Les mastodontes Sotheby’s, Christie’s et Artcurial ont pignon sur rue à Monaco.

Art contemporain, maîtres anciens, bijoux, design, street art... Monaco est une terre de collectionneurs, ayant souvent un pied-à-terre aussi bien en Europe, aux Etats-Unis, en Russie ou en Suisse. Et c’est pourquoi les acteurs principaux du marché de l’art se sont tous implantés en Principauté. « Monaco compte une centaine de grands collectionneurs dont une vingtaine au top du top, qui ont construit avec passion une collection pertinente, avec une âme », souffle Louise Grether, Directrice de Sotheby’s Monaco. La plus ancienne maison de ventes aux enchères au monde, fondée en 1744 à Londres par Samuel Baker, a ouvert sa succursale monégasque en 1967. Devenant ainsi la première maison de vente internationale à organiser une vente dans la Principauté, avec la vente aux enchères de la collection de Redé Rothschild au Sporting d’Hiver en 1975.

Monaco, plateforme des ventes de prestige
Sotheby’s se sert de la Principauté comme plateforme pour ses ventes de prestige. Avec la volonté de contrecarrer le monopole des commissaires-priseurs en France, interdisant aux maisons étrangères de vendre sur le territoire hexagonal…. « A cette époque, Monaco, symbole du glamour, était choisi pour les ventes événements. Chaque vente était théâtrale, chargée d’émotions… » commente Louise Grether. Le bureau de Monte-Carlo se voit ainsi confier de nombreuses collections privées, comme la succession de Mona Bismarck (1986), le mobilier Memphis de Karl Lagerfeld (1991), la collection de Guy de Rothschild du Château de Ferrières (1994), la collection du Comte et de la Comtesse de Paris (1996).

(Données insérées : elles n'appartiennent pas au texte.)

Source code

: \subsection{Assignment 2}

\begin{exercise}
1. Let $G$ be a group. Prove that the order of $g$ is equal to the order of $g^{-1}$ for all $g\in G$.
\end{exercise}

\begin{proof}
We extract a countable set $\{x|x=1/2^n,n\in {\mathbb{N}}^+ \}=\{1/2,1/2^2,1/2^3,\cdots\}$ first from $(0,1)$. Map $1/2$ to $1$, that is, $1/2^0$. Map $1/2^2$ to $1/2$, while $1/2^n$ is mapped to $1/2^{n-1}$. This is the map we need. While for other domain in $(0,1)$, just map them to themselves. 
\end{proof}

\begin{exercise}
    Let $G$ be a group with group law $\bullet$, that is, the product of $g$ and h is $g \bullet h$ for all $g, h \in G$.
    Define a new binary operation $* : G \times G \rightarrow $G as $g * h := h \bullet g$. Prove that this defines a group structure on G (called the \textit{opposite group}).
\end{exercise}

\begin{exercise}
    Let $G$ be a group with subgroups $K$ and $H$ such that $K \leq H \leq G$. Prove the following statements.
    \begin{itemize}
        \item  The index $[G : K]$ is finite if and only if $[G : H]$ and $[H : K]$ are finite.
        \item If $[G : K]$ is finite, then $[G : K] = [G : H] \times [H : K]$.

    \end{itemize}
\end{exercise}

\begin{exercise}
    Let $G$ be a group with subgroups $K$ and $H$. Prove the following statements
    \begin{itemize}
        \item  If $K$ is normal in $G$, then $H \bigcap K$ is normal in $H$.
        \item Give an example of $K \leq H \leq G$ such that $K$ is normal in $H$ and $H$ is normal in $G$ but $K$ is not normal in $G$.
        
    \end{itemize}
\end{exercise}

Dans la même logique, le grand rival Christie’s s’installe en Principauté en 1985. La maison de ventes fondée en 1766 par James Christie organise alors ses ventes importantes à l’hôtel Loews comme celle de la collection de Sir Charles Clore, comportant des meubles et objets d’art français très recherchés. Monaco devient une place forte pour le mobilier. En 1993, l'ensemble de mobilier Louis XIV appartenant au couturier Hubert de Givenchy est vendu pour un peu plus de 155 millions de francs…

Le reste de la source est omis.